◆ **What to do**
What is needed is an exact copy of every record below.

◆ **Provided information**
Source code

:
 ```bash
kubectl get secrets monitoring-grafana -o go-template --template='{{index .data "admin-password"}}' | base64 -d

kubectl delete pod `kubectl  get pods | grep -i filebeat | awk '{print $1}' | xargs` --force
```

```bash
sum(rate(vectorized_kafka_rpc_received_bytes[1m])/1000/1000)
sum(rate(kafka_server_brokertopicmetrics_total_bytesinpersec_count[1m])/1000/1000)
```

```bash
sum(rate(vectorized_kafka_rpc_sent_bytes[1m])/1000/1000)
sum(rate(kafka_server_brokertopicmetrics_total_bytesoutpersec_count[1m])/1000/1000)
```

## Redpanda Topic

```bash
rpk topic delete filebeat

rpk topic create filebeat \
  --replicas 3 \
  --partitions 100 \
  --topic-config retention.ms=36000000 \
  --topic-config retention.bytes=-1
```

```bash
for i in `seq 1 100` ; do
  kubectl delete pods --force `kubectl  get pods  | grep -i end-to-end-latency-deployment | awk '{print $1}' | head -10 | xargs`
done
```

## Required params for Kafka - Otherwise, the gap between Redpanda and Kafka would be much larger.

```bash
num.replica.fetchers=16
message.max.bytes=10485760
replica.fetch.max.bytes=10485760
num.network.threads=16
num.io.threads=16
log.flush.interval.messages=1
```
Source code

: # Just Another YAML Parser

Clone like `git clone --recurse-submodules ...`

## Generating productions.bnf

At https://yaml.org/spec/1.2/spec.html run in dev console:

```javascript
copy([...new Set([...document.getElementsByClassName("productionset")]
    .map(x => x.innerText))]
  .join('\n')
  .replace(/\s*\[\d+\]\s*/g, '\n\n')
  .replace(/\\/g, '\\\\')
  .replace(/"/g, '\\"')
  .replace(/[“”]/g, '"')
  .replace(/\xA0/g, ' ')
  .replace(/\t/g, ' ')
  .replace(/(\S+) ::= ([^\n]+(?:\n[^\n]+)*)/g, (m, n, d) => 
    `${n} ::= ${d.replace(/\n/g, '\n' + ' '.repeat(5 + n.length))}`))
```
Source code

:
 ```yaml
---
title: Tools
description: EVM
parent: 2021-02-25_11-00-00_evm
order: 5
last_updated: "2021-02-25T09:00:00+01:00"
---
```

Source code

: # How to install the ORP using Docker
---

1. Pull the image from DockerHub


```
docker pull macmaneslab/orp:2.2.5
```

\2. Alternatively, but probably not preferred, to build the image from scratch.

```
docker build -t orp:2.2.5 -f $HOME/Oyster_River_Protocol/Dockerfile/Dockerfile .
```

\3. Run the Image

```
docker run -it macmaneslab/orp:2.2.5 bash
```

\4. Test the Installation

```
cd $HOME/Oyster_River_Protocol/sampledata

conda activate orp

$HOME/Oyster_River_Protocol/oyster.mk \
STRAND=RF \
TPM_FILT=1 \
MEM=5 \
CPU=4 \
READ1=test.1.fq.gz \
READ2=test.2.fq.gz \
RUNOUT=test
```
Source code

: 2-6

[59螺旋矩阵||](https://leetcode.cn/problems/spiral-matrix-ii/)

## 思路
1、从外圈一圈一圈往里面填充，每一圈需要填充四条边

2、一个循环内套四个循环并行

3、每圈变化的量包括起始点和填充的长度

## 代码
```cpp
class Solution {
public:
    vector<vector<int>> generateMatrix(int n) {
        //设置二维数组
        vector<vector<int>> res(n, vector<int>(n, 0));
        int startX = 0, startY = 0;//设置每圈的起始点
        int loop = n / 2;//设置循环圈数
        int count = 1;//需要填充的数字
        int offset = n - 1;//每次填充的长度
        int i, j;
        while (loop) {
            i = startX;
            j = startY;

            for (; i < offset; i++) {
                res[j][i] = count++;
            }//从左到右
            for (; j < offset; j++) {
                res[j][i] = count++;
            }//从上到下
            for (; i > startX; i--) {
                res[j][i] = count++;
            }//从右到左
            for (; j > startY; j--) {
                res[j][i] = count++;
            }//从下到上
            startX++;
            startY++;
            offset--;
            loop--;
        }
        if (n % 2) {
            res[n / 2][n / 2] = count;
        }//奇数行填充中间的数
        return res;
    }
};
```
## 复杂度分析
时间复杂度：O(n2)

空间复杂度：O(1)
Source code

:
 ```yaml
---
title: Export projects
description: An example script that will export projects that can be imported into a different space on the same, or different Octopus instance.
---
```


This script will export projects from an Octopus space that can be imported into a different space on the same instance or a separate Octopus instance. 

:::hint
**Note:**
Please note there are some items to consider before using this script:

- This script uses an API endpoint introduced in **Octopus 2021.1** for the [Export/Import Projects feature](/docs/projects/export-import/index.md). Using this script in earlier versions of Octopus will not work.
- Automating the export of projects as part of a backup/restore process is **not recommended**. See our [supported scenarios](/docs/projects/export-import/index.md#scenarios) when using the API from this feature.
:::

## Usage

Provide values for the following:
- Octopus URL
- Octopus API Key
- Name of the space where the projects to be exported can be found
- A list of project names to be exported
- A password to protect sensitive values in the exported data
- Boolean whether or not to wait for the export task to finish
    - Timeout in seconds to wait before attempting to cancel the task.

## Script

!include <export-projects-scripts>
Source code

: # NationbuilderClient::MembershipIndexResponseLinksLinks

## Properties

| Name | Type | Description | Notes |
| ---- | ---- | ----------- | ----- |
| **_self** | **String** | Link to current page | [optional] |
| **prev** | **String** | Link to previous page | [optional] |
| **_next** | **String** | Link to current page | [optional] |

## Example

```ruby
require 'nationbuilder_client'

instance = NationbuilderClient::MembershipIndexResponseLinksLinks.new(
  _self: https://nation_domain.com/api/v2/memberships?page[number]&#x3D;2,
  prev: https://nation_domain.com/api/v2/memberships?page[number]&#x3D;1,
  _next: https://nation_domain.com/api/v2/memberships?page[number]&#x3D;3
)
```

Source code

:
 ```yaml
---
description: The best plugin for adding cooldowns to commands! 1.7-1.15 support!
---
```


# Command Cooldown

◆ **Answer to the problem**
Source code

:
 ```bash
kubectl get secrets monitoring-grafana -o go-template --template='{{index .data "admin-password"}}' | base64 -d

kubectl delete pod `kubectl  get pods | grep -i filebeat | awk '{print $1}' | xargs` --force
```

```bash
sum(rate(vectorized_kafka_rpc_received_bytes[1m])/1000/1000)
sum(rate(kafka_server_brokertopicmetrics_total_bytesinpersec_count[1m])/1000/1000)
```

```bash
sum(rate(vectorized_kafka_rpc_sent_bytes[1m])/1000/1000)
sum(rate(kafka_server_brokertopicmetrics_total_bytesoutpersec_count[1m])/1000/1000)
```

## Redpanda Topic

```bash
rpk topic delete filebeat

rpk topic create filebeat \
  --replicas 3 \
  --partitions 100 \
  --topic-config retention.ms=36000000 \
  --topic-config retention.bytes=-1
```

```bash
for i in `seq 1 100` ; do
  kubectl delete pods --force `kubectl  get pods  | grep -i end-to-end-latency-deployment | awk '{print $1}' | head -10 | xargs`
done
```

## Required params for Kafka - Otherwise, the gap between Redpanda and Kafka would be much larger.

```bash
num.replica.fetchers=16
message.max.bytes=10485760
replica.fetch.max.bytes=10485760
num.network.threads=16
num.io.threads=16
log.flush.interval.messages=1
```
Source code

: # Just Another YAML Parser

Clone like `git clone --recurse-submodules ...`

## Generating productions.bnf

At https://yaml.org/spec/1.2/spec.html run in dev console:

```javascript
copy([...new Set([...document.getElementsByClassName("productionset")]
    .map(x => x.innerText))]
  .join('\n')
  .replace(/\s*\[\d+\]\s*/g, '\n\n')
  .replace(/\\/g, '\\\\')
  .replace(/"/g, '\\"')
  .replace(/[“”]/g, '"')
  .replace(/\xA0/g, ' ')
  .replace(/\t/g, ' ')
  .replace(/(\S+) ::= ([^\n]+(?:\n[^\n]+)*)/g, (m, n, d) => 
    `${n} ::= ${d.replace(/\n/g, '\n' + ' '.repeat(5 + n.length))}`))
```
Source code

:
 ```yaml
---
title: Tools
description: EVM
parent: 2021-02-25_11-00-00_evm
order: 5
last_updated: "2021-02-25T09:00:00+01:00"
---
```

Source code

: # How to install the ORP using Docker
---

1. Pull the image from DockerHub


```
docker pull macmaneslab/orp:2.2.5
```

\2. Alternatively, but probably not preferred, to build the image from scratch.

```
docker build -t orp:2.2.5 -f $HOME/Oyster_River_Protocol/Dockerfile/Dockerfile .
```

\3. Run the Image

```
docker run -it macmaneslab/orp:2.2.5 bash
```

\4. Test the Installation

```
cd $HOME/Oyster_River_Protocol/sampledata

conda activate orp

$HOME/Oyster_River_Protocol/oyster.mk \
STRAND=RF \
TPM_FILT=1 \
MEM=5 \
CPU=4 \
READ1=test.1.fq.gz \
READ2=test.2.fq.gz \
RUNOUT=test
```
Source code

: 2-6

[59螺旋矩阵||](https://leetcode.cn/problems/spiral-matrix-ii/)

## 思路
1、从外圈一圈一圈往里面填充，每一圈需要填充四条边

2、一个循环内套四个循环并行

3、每圈变化的量包括起始点和填充的长度

## 代码
```cpp
class Solution {
public:
    vector<vector<int>> generateMatrix(int n) {
        //设置二维数组
        vector<vector<int>> res(n, vector<int>(n, 0));
        int startX = 0, startY = 0;//设置每圈的起始点
        int loop = n / 2;//设置循环圈数
        int count = 1;//需要填充的数字
        int offset = n - 1;//每次填充的长度
        int i, j;
        while (loop) {
            i = startX;
            j = startY;

            for (; i < offset; i++) {
                res[j][i] = count++;
            }//从左到右
            for (; j < offset; j++) {
                res[j][i] = count++;
            }//从上到下
            for (; i > startX; i--) {
                res[j][i] = count++;
            }//从右到左
            for (; j > startY; j--) {
                res[j][i] = count++;
            }//从下到上
            startX++;
            startY++;
            offset--;
            loop--;
        }
        if (n % 2) {
            res[n / 2][n / 2] = count;
        }//奇数行填充中间的数
        return res;
    }
};
```
## 复杂度分析
时间复杂度：O(n2)

空间复杂度：O(1)
Source code

:
 ```yaml
---
title: Export projects
description: An example script that will export projects that can be imported into a different space on the same, or different Octopus instance.
---
```


This script will export projects from an Octopus space that can be imported into a different space on the same instance or a separate Octopus instance. 

:::hint
**Note:**
Please note there are some items to consider before using this script:

- This script uses an API endpoint introduced in **Octopus 2021.1** for the [Export/Import Projects feature](/docs/projects/export-import/index.md). Using this script in earlier versions of Octopus will not work.
- Automating the export of projects as part of a backup/restore process is **not recommended**. See our [supported scenarios](/docs/projects/export-import/index.md#scenarios) when using the API from this feature.
:::

## Usage

Provide values for the following:
- Octopus URL
- Octopus API Key
- Name of the space where the projects to be exported can be found
- A list of project names to be exported
- A password to protect sensitive values in the exported data
- Boolean whether or not to wait for the export task to finish
    - Timeout in seconds to wait before attempting to cancel the task.

## Script

!include <export-projects-scripts>
Source code

: # NationbuilderClient::MembershipIndexResponseLinksLinks

## Properties

| Name | Type | Description | Notes |
| ---- | ---- | ----------- | ----- |
| **_self** | **String** | Link to current page | [optional] |
| **prev** | **String** | Link to previous page | [optional] |
| **_next** | **String** | Link to current page | [optional] |

## Example

```ruby
require 'nationbuilder_client'

instance = NationbuilderClient::MembershipIndexResponseLinksLinks.new(
  _self: https://nation_domain.com/api/v2/memberships?page[number]&#x3D;2,
  prev: https://nation_domain.com/api/v2/memberships?page[number]&#x3D;1,
  _next: https://nation_domain.com/api/v2/memberships?page[number]&#x3D;3
)
```

Source code

:
 ```yaml
---
description: The best plugin for adding cooldowns to commands! 1.7-1.15 support!
---
```


# Command Cooldown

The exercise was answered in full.